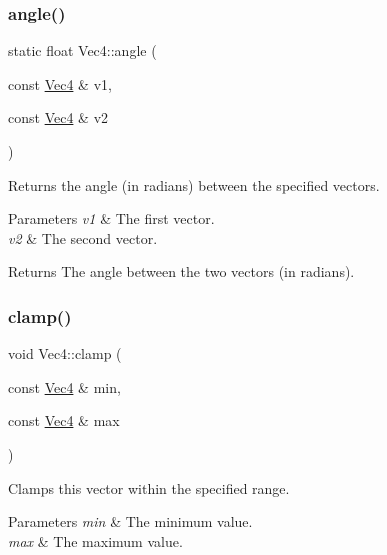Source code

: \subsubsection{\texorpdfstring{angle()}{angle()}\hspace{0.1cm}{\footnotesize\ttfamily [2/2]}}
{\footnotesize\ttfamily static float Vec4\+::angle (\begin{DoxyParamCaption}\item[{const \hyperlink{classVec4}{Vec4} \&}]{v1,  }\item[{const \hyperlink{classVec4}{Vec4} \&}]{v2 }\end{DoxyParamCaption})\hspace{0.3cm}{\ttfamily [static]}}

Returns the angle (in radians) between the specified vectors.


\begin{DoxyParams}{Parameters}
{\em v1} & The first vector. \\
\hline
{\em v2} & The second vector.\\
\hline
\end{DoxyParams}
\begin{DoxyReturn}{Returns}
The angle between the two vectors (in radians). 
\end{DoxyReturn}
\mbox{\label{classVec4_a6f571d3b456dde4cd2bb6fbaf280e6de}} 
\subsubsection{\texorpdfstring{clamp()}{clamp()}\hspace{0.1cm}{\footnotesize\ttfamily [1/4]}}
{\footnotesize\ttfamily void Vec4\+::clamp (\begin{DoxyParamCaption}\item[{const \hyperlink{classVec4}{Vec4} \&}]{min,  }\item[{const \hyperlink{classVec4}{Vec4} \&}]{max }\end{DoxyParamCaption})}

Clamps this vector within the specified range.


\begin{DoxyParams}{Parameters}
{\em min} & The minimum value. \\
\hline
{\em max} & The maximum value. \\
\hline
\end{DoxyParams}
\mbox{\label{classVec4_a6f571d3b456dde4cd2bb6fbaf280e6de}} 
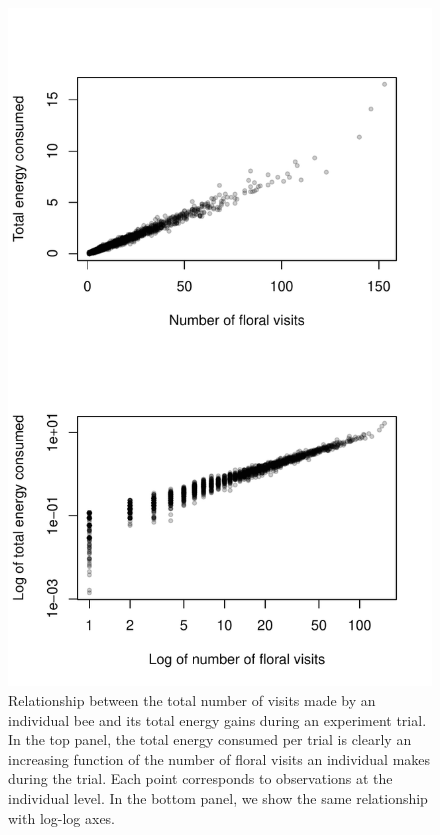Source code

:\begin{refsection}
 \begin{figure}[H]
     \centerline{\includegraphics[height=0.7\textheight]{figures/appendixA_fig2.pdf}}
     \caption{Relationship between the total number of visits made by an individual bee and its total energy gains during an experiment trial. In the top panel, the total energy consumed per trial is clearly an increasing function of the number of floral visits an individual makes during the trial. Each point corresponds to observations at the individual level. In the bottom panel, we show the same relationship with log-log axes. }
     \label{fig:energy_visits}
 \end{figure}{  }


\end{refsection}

================

TASK BRIEF =
Write out again every line above exactly as given; the pictures do not belong in the copy.

WRITTEN REPLY =
Source code

: \subsubsection{\texorpdfstring{angle()}{angle()}\hspace{0.1cm}{\footnotesize\ttfamily [2/2]}}
{\footnotesize\ttfamily static float Vec4\+::angle (\begin{DoxyParamCaption}\item[{const \hyperlink{classVec4}{Vec4} \&}]{v1,  }\item[{const \hyperlink{classVec4}{Vec4} \&}]{v2 }\end{DoxyParamCaption})\hspace{0.3cm}{\ttfamily [static]}}

Returns the angle (in radians) between the specified vectors.


\begin{DoxyParams}{Parameters}
{\em v1} & The first vector. \\
\hline
{\em v2} & The second vector.\\
\hline
\end{DoxyParams}
\begin{DoxyReturn}{Returns}
The angle between the two vectors (in radians). 
\end{DoxyReturn}
\mbox{\label{classVec4_a6f571d3b456dde4cd2bb6fbaf280e6de}} 
\subsubsection{\texorpdfstring{clamp()}{clamp()}\hspace{0.1cm}{\footnotesize\ttfamily [1/4]}}
{\footnotesize\ttfamily void Vec4\+::clamp (\begin{DoxyParamCaption}\item[{const \hyperlink{classVec4}{Vec4} \&}]{min,  }\item[{const \hyperlink{classVec4}{Vec4} \&}]{max }\end{DoxyParamCaption})}

Clamps this vector within the specified range.


\begin{DoxyParams}{Parameters}
{\em min} & The minimum value. \\
\hline
{\em max} & The maximum value. \\
\hline
\end{DoxyParams}
\mbox{\label{classVec4_a6f571d3b456dde4cd2bb6fbaf280e6de}} 
Source code

:\begin{refsection}
 \begin{figure}[H]
     \centerline{\includegraphics[height=0.7\textheight]{figures/appendixA_fig2.pdf}}
     \caption{Relationship between the total number of visits made by an individual bee and its total energy gains during an experiment trial. In the top panel, the total energy consumed per trial is clearly an increasing function of the number of floral visits an individual makes during the trial. Each point corresponds to observations at the individual level. In the bottom panel, we show the same relationship with log-log axes. }
     \label{fig:energy_visits}
 \end{figure}{  }


\end{refsection}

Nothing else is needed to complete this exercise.